-- MATERIAL SHOWN follows --

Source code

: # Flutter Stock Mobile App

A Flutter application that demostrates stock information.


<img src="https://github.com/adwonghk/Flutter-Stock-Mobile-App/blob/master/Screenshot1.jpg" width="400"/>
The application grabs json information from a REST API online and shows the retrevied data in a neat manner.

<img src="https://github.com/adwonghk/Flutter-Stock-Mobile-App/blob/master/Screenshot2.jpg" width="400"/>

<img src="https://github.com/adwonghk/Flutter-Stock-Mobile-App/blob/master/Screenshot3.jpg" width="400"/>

-- MATERIAL SHOWN concluded --

WORK ORDER => Find the word "Mobile" in the entries above, then copy each line that holds it.

OUTPUT OF THE TASK =>
: # Flutter Stock Mobile App
<img src="https://github.com/adwonghk/Flutter-Stock-Mobile-App/blob/master/Screenshot1.jpg" width="400"/>
<img src="https://github.com/adwonghk/Flutter-Stock-Mobile-App/blob/master/Screenshot2.jpg" width="400"/>
<img src="https://github.com/adwonghk/Flutter-Stock-Mobile-App/blob/master/Screenshot3.jpg" width="400"/>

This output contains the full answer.